◆ AIM OF THE TASK
Would you please output the data exactly, omitting no line?

◆ AVAILABLE DATA
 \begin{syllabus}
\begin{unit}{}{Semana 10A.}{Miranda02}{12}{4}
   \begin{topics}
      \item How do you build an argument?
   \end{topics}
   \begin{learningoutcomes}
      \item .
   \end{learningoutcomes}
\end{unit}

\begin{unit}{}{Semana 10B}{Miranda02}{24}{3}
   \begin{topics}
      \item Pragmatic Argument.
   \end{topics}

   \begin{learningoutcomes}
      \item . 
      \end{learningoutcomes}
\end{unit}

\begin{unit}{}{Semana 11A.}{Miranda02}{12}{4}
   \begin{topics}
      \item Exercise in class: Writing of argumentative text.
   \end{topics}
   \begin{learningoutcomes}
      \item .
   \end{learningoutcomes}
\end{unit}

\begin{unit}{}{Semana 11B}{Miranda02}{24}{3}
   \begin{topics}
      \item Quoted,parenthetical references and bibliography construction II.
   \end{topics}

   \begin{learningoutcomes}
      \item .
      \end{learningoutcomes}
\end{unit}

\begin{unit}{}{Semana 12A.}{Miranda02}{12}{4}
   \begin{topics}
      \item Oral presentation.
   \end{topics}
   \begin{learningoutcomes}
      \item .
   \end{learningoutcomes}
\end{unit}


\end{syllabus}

◆ REPLY
 \begin{syllabus}
\begin{unit}{}{Semana 10A.}{Miranda02}{12}{4}
   \begin{topics}
      \item How do you build an argument?
   \end{topics}
   \begin{learningoutcomes}
      \item .
   \end{learningoutcomes}
\end{unit}

\begin{unit}{}{Semana 10B}{Miranda02}{24}{3}
   \begin{topics}
      \item Pragmatic Argument.
   \end{topics}

   \begin{learningoutcomes}
      \item . 
      \end{learningoutcomes}
\end{unit}

\begin{unit}{}{Semana 11A.}{Miranda02}{12}{4}
   \begin{topics}
      \item Exercise in class: Writing of argumentative text.
   \end{topics}
   \begin{learningoutcomes}
      \item .
   \end{learningoutcomes}
\end{unit}

\begin{unit}{}{Semana 11B}{Miranda02}{24}{3}
   \begin{topics}
      \item Quoted,parenthetical references and bibliography construction II.
   \end{topics}

   \begin{learningoutcomes}
      \item .
      \end{learningoutcomes}
\end{unit}

\begin{unit}{}{Semana 12A.}{Miranda02}{12}{4}
   \begin{topics}
      \item Oral presentation.
   \end{topics}
   \begin{learningoutcomes}
      \item .
   \end{learningoutcomes}
\end{unit}


\end{syllabus}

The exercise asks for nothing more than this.